* _AIM OF THE TASK_: Retype, character for character, the line containing "è una Macchina" along with each line after it through the end of the data, and only those.

* _GIVEN DATA_:
****
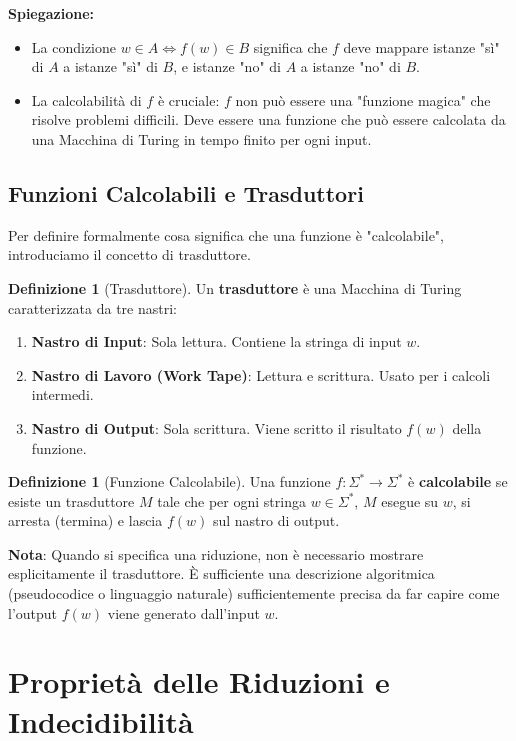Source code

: \documentclass[a4paper]{article}
\theoremstyle{definition} %
\newtheorem{definition}[theorem]{Definizione}
\begin{document}
\textbf{Spiegazione:}
\begin{itemize}
    \item La condizione $w \in A \iff f(w) \in B$ significa che $f$ deve mappare istanze "sì" di $A$ a istanze "sì" di $B$, e istanze "no" di $A$ a istanze "no" di $B$.
    \item La calcolabilità di $f$ è cruciale: $f$ non può essere una "funzione magica" che risolve problemi difficili. Deve essere una funzione che può essere calcolata da una Macchina di Turing in tempo finito per ogni input.
\end{itemize}

\subsection{Funzioni Calcolabili e Trasduttori}

Per definire formalmente cosa significa che una funzione è "calcolabile", introduciamo il concetto di trasduttore.

\begin{definition}[Trasduttore]
Un \textbf{trasduttore} è una Macchina di Turing caratterizzata da tre nastri:
\begin{enumerate}
    \item \textbf{Nastro di Input}: Sola lettura. Contiene la stringa di input $w$.
    \item \textbf{Nastro di Lavoro (Work Tape)}: Lettura e scrittura. Usato per i calcoli intermedi.
    \item \textbf{Nastro di Output}: Sola scrittura. Viene scritto il risultato $f(w)$ della funzione.
\end{enumerate}
\end{definition}

\begin{definition}[Funzione Calcolabile]
Una funzione $f: \Sigma^* \to \Sigma^*$ è \textbf{calcolabile} se esiste un trasduttore $M$ tale che per ogni stringa $w \in \Sigma^*$, $M$ esegue su $w$, si arresta (termina) e lascia $f(w)$ sul nastro di output.
\end{definition}
\textbf{Nota}: Quando si specifica una riduzione, non è necessario mostrare esplicitamente il trasduttore. È sufficiente una descrizione algoritmica (pseudocodice o linguaggio naturale) sufficientemente precisa da far capire come l'output $f(w)$ viene generato dall'input $w$.

\section{Proprietà delle Riduzioni e Indecidibilità}
\end{document}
****
* _SOLUTION TO THIS EXERCISE_:
Un \textbf{trasduttore} è una Macchina di Turing caratterizzata da tre nastri:
\begin{enumerate}
    \item \textbf{Nastro di Input}: Sola lettura. Contiene la stringa di input $w$.
    \item \textbf{Nastro di Lavoro (Work Tape)}: Lettura e scrittura. Usato per i calcoli intermedi.
    \item \textbf{Nastro di Output}: Sola scrittura. Viene scritto il risultato $f(w)$ della funzione.
\end{enumerate}
\end{definition}

\begin{definition}[Funzione Calcolabile]
Una funzione $f: \Sigma^* \to \Sigma^*$ è \textbf{calcolabile} se esiste un trasduttore $M$ tale che per ogni stringa $w \in \Sigma^*$, $M$ esegue su $w$, si arresta (termina) e lascia $f(w)$ sul nastro di output.
\end{definition}
\textbf{Nota}: Quando si specifica una riduzione, non è necessario mostrare esplicitamente il trasduttore. È sufficiente una descrizione algoritmica (pseudocodice o linguaggio naturale) sufficientemente precisa da far capire come l'output $f(w)$ viene generato dall'input $w$.

\section{Proprietà delle Riduzioni e Indecidibilità}
\end{document}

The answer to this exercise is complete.